Data for the task section start

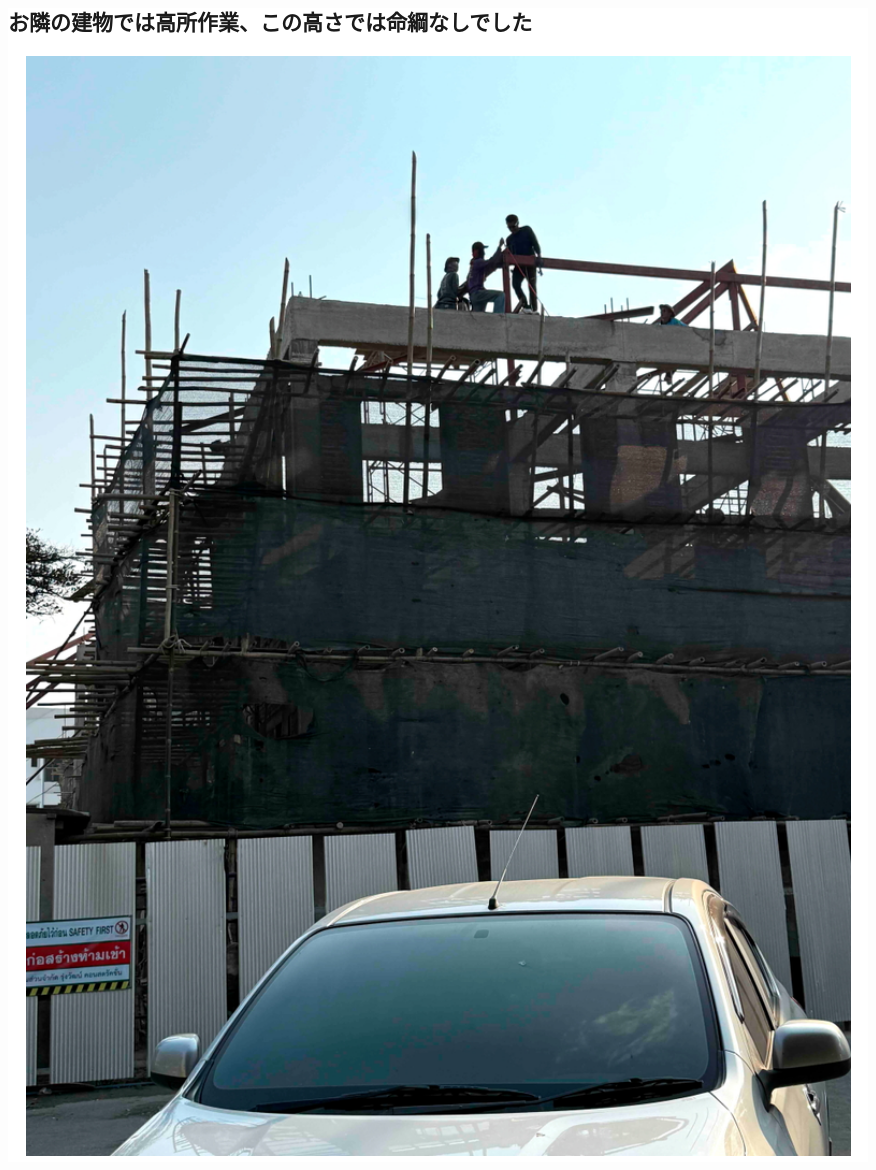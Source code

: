 <h2><span class="yellow">お隣の建物では高所作業、この高さでは命綱なしでした</span></h2>
<a href="20250205_027.JPG" target="_blank"><img src="20250205_027.JPG" alt="サンプル画像" width="900" /></a>
    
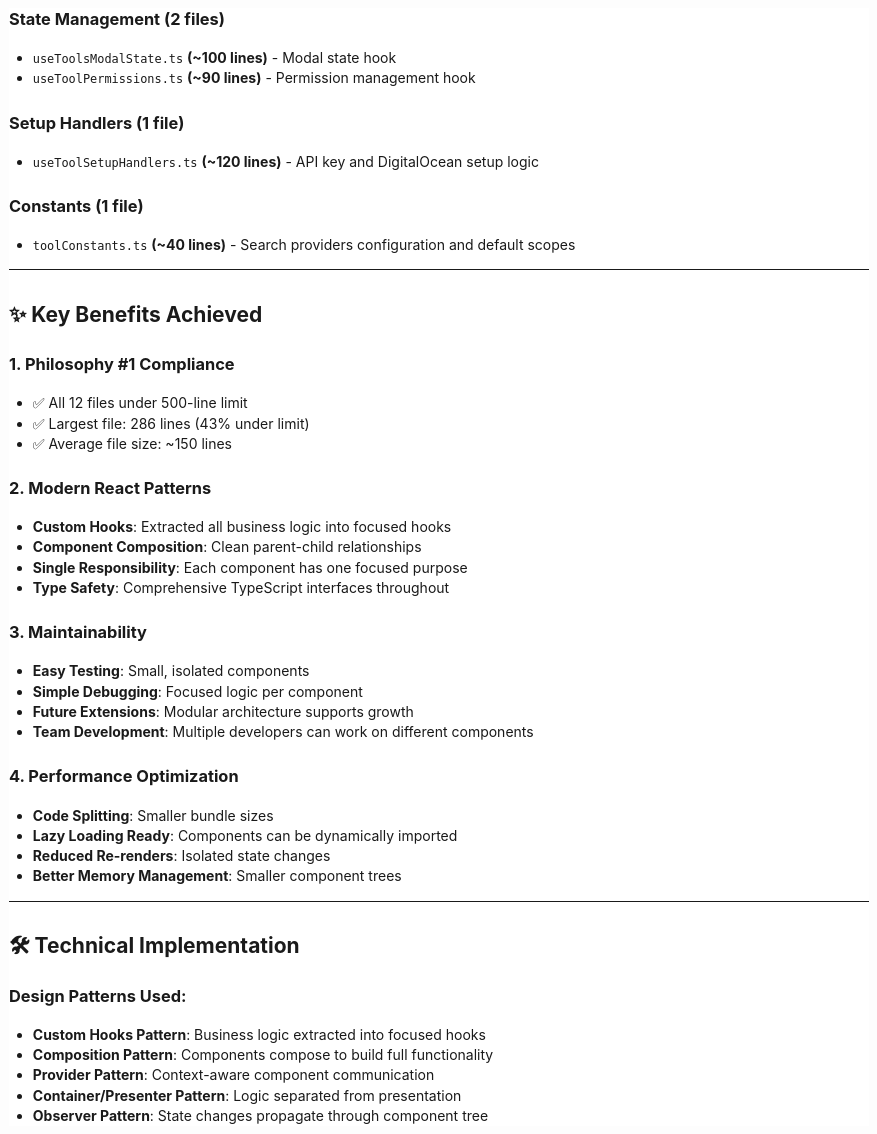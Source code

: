 ### **State Management (2 files)**
- `useToolsModalState.ts` **(~100 lines)** - Modal state hook
- `useToolPermissions.ts` **(~90 lines)** - Permission management hook

### **Setup Handlers (1 file)**
- `useToolSetupHandlers.ts` **(~120 lines)** - API key and DigitalOcean setup logic

### **Constants (1 file)**
- `toolConstants.ts` **(~40 lines)** - Search providers configuration and default scopes

---

## ✨ **Key Benefits Achieved**

### **1. Philosophy #1 Compliance**
- ✅ All 12 files under 500-line limit
- ✅ Largest file: 286 lines (43% under limit)
- ✅ Average file size: ~150 lines

### **2. Modern React Patterns**
- **Custom Hooks**: Extracted all business logic into focused hooks
- **Component Composition**: Clean parent-child relationships  
- **Single Responsibility**: Each component has one focused purpose
- **Type Safety**: Comprehensive TypeScript interfaces throughout

### **3. Maintainability**
- **Easy Testing**: Small, isolated components
- **Simple Debugging**: Focused logic per component
- **Future Extensions**: Modular architecture supports growth
- **Team Development**: Multiple developers can work on different components

### **4. Performance Optimization**
- **Code Splitting**: Smaller bundle sizes
- **Lazy Loading Ready**: Components can be dynamically imported
- **Reduced Re-renders**: Isolated state changes
- **Better Memory Management**: Smaller component trees

---

## 🛠️ **Technical Implementation**

### **Design Patterns Used:**
- **Custom Hooks Pattern**: Business logic extracted into focused hooks
- **Composition Pattern**: Components compose to build full functionality
- **Provider Pattern**: Context-aware component communication
- **Container/Presenter Pattern**: Logic separated from presentation
- **Observer Pattern**: State changes propagate through component tree
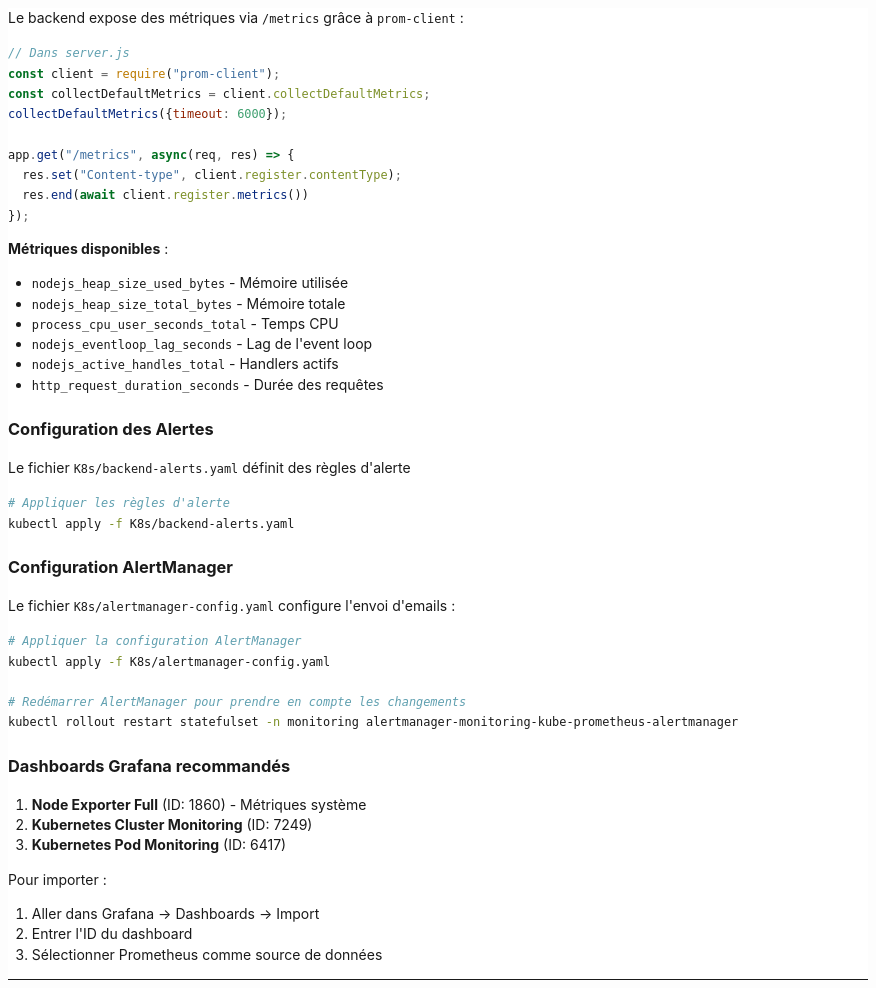 Le backend expose des métriques via `/metrics` grâce à `prom-client` :

```javascript
// Dans server.js
const client = require("prom-client");
const collectDefaultMetrics = client.collectDefaultMetrics;
collectDefaultMetrics({timeout: 6000});

app.get("/metrics", async(req, res) => {
  res.set("Content-type", client.register.contentType);
  res.end(await client.register.metrics())
});
```

**Métriques disponibles** :
- `nodejs_heap_size_used_bytes` - Mémoire utilisée
- `nodejs_heap_size_total_bytes` - Mémoire totale
- `process_cpu_user_seconds_total` - Temps CPU
- `nodejs_eventloop_lag_seconds` - Lag de l'event loop
- `nodejs_active_handles_total` - Handlers actifs
- `http_request_duration_seconds` - Durée des requêtes

### Configuration des Alertes

Le fichier `K8s/backend-alerts.yaml` définit des règles d'alerte 
```bash
# Appliquer les règles d'alerte
kubectl apply -f K8s/backend-alerts.yaml
```

### Configuration AlertManager

Le fichier `K8s/alertmanager-config.yaml` configure l'envoi d'emails :


```bash
# Appliquer la configuration AlertManager
kubectl apply -f K8s/alertmanager-config.yaml

# Redémarrer AlertManager pour prendre en compte les changements
kubectl rollout restart statefulset -n monitoring alertmanager-monitoring-kube-prometheus-alertmanager
```

### Dashboards Grafana recommandés

1. **Node Exporter Full** (ID: 1860) - Métriques système
2. **Kubernetes Cluster Monitoring** (ID: 7249)
3. **Kubernetes Pod Monitoring** (ID: 6417)

Pour importer :
1. Aller dans Grafana → Dashboards → Import
2. Entrer l'ID du dashboard
3. Sélectionner Prometheus comme source de données

---
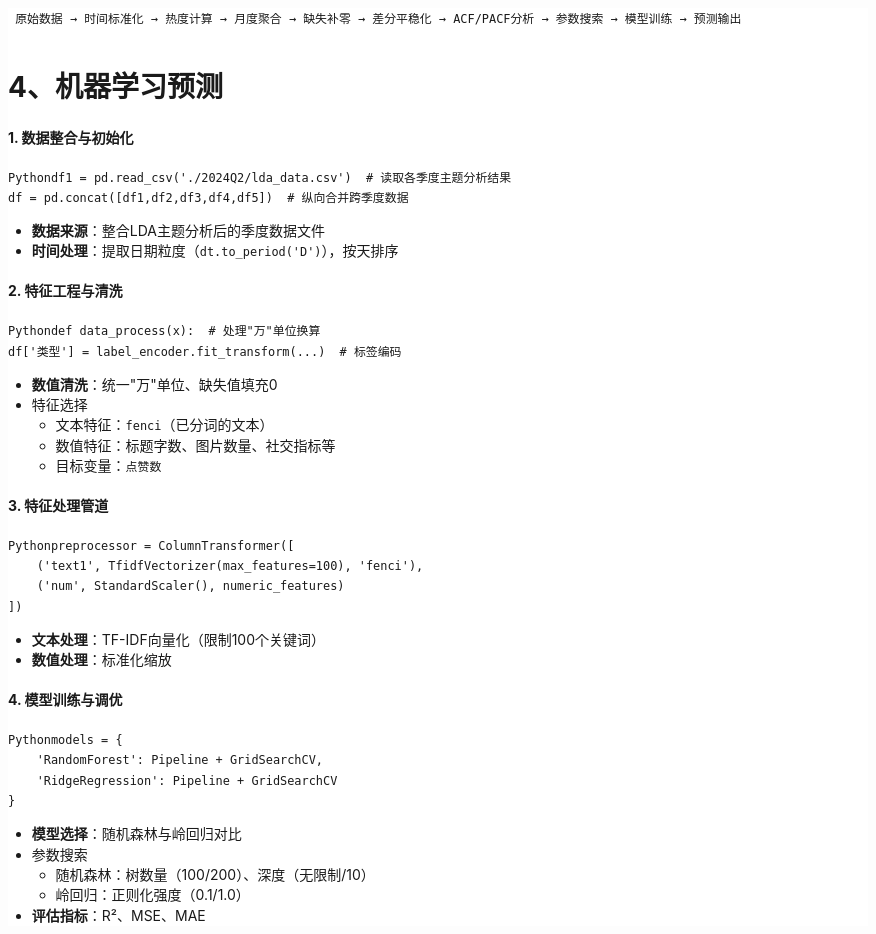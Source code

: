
 ```
 原始数据 → 时间标准化 → 热度计算 → 月度聚合 → 缺失补零 → 差分平稳化 → ACF/PACF分析 → 参数搜索 → 模型训练 → 预测输出
```



# 4、机器学习预测

#### 1. **数据整合与初始化**

```
Pythondf1 = pd.read_csv('./2024Q2/lda_data.csv')  # 读取各季度主题分析结果
df = pd.concat([df1,df2,df3,df4,df5])  # 纵向合并跨季度数据
```

- **数据来源**：整合LDA主题分析后的季度数据文件
- **时间处理**：提取日期粒度（`dt.to_period('D')`），按天排序

#### 2. **特征工程与清洗**

```
Pythondef data_process(x):  # 处理"万"单位换算
df['类型'] = label_encoder.fit_transform(...)  # 标签编码
```

- **数值清洗**：统一"万"单位、缺失值填充0
- 特征选择
  - 文本特征：`fenci`（已分词的文本）
  - 数值特征：标题字数、图片数量、社交指标等
  - 目标变量：`点赞数`

#### 3. **特征处理管道**

```
Pythonpreprocessor = ColumnTransformer([
    ('text1', TfidfVectorizer(max_features=100), 'fenci'),
    ('num', StandardScaler(), numeric_features)
])
```

- **文本处理**：TF-IDF向量化（限制100个关键词）
- **数值处理**：标准化缩放

#### 4. **模型训练与调优**

```
Pythonmodels = {
    'RandomForest': Pipeline + GridSearchCV,
    'RidgeRegression': Pipeline + GridSearchCV 
}
```

- **模型选择**：随机森林与岭回归对比
- 参数搜索
  - 随机森林：树数量（100/200）、深度（无限制/10）
  - 岭回归：正则化强度（0.1/1.0）
- **评估指标**：R²、MSE、MAE
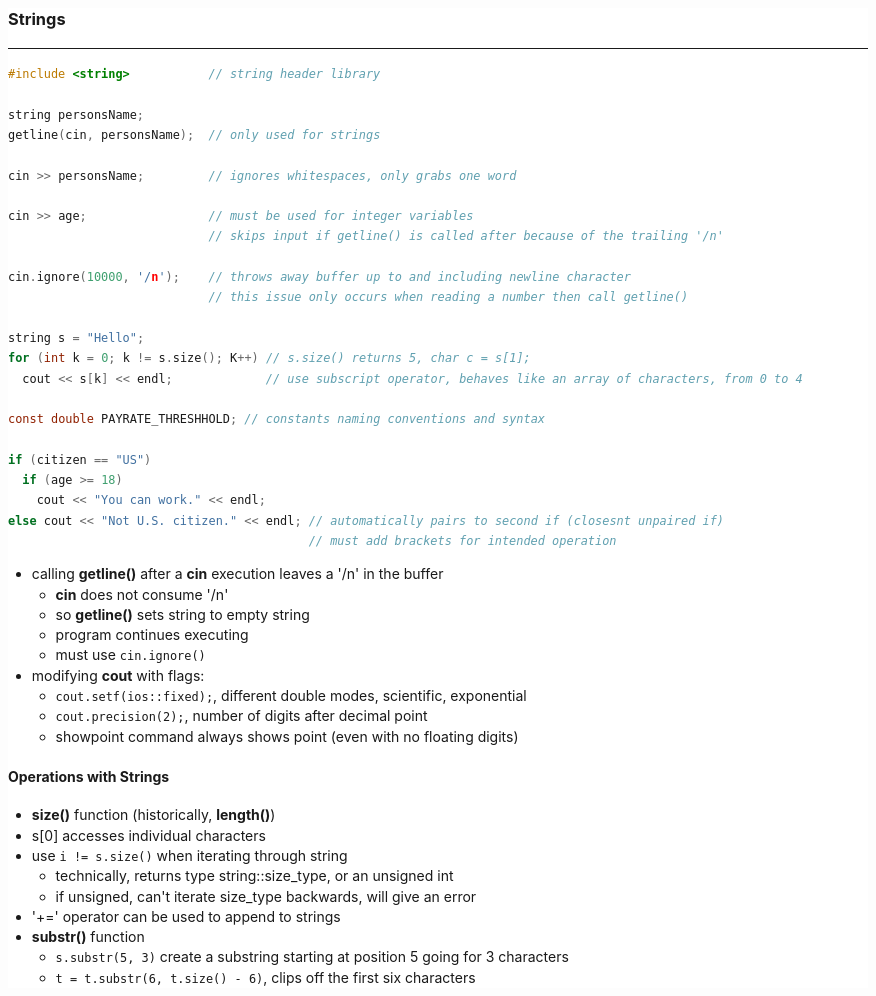 ### Strings
***
```c
#include <string>           // string header library

string personsName;
getline(cin, personsName);  // only used for strings

cin >> personsName;         // ignores whitespaces, only grabs one word

cin >> age;                 // must be used for integer variables
                            // skips input if getline() is called after because of the trailing '/n'

cin.ignore(10000, '/n');    // throws away buffer up to and including newline character
                            // this issue only occurs when reading a number then call getline()

string s = "Hello";
for (int k = 0; k != s.size(); K++) // s.size() returns 5, char c = s[1];
  cout << s[k] << endl;             // use subscript operator, behaves like an array of characters, from 0 to 4

const double PAYRATE_THRESHHOLD; // constants naming conventions and syntax

if (citizen == "US")
  if (age >= 18)
    cout << "You can work." << endl;
else cout << "Not U.S. citizen." << endl; // automatically pairs to second if (closesnt unpaired if)
                                          // must add brackets for intended operation
```
- calling **getline()** after a **cin** execution leaves a '/n' in the buffer
  - **cin** does not consume '/n'
  - so **getline()** sets string to empty string
  - program continues executing
  - must use `cin.ignore()`
- modifying **cout** with flags:
  - `cout.setf(ios::fixed);`, different double modes, scientific, exponential
  - `cout.precision(2);`, number of digits after decimal point
  - showpoint command always shows point (even with no floating digits)

#### Operations with Strings

- **size()** function (historically, **length()**)
- s[0] accesses individual characters
- use `i != s.size()` when iterating through string
  - technically, returns type string::size_type, or an unsigned int
  - if unsigned, can't iterate size_type backwards, will give an error
- '+=' operator can be used to append to strings
- **substr()** function
  - `s.substr(5, 3)` create a substring starting at position 5 going for 3 characters
  - `t = t.substr(6, t.size() - 6)`, clips off the first six characters
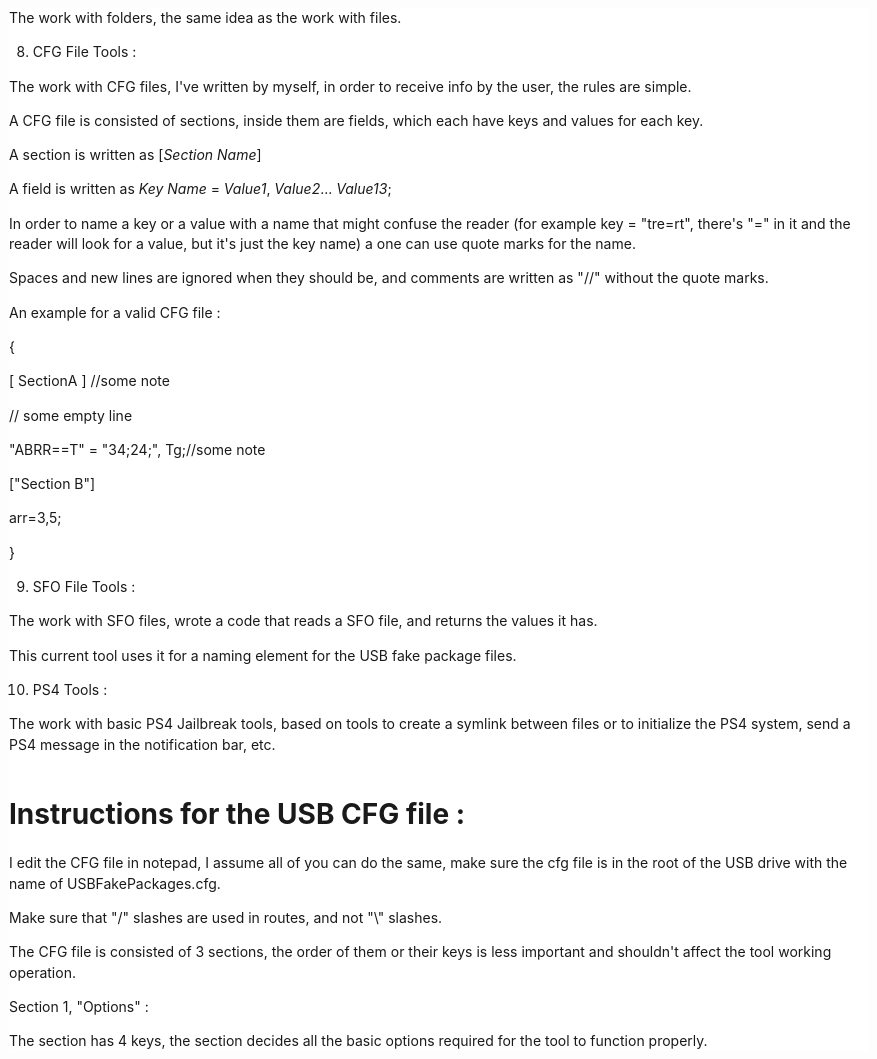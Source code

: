 The work with folders, the same idea as the work with files.

8. CFG File Tools :

The work with CFG files, I've written by myself, in order to receive info by the user, the rules are simple.

A CFG file is consisted of sections, inside them are fields, which each have keys and values for each key.

A section is written as [*Section Name*]

A field is written as *Key Name* = *Value1*, *Value2*... *Value13*;

In order to name a key or a value with a name that might confuse the reader (for example key = "tre=rt", there's "=" in it and the reader will look for a value, but it's just the key name) a one can use quote marks for the name.

Spaces and new lines are ignored when they should be, and comments are written as "//" without the quote marks.

An example for a valid CFG file :

{

  [   SectionA   ]  //some note
  
  // some empty line  
  
"ABRR==T"   = "34;24;",    Tg;//some note

["Section B"]

arr=3,5;

}

9. SFO File Tools :

The work with SFO files, wrote a code that reads a SFO file, and returns the values it has.

This current tool uses it for a naming element for the USB fake package files.

10. PS4 Tools :

The work with basic PS4 Jailbreak tools, based on tools to create a symlink between files or to initialize the PS4 system, send a PS4 message in the notification bar, etc.

# Instructions for the USB CFG file :
I edit the CFG file in notepad, I assume all of you can do the same, make sure the cfg file is in the root of the USB drive with the name of USBFakePackages.cfg.

Make sure that "/" slashes are used in routes, and not "\\" slashes.

The CFG file is consisted of 3 sections, the order of them or their keys is less important and shouldn't affect the tool working operation.

Section 1, "Options" :

The section has 4 keys, the section decides all the basic options required for the tool to function properly.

Data for the task section end

## What you have to do
What lines in the listing contain "Hooks"? Copy them all.

## Output of the task
- **Custom Hooks**: Extracted all business logic into focused hooks
- **Custom Hooks Pattern**: Business logic extracted into focused hooks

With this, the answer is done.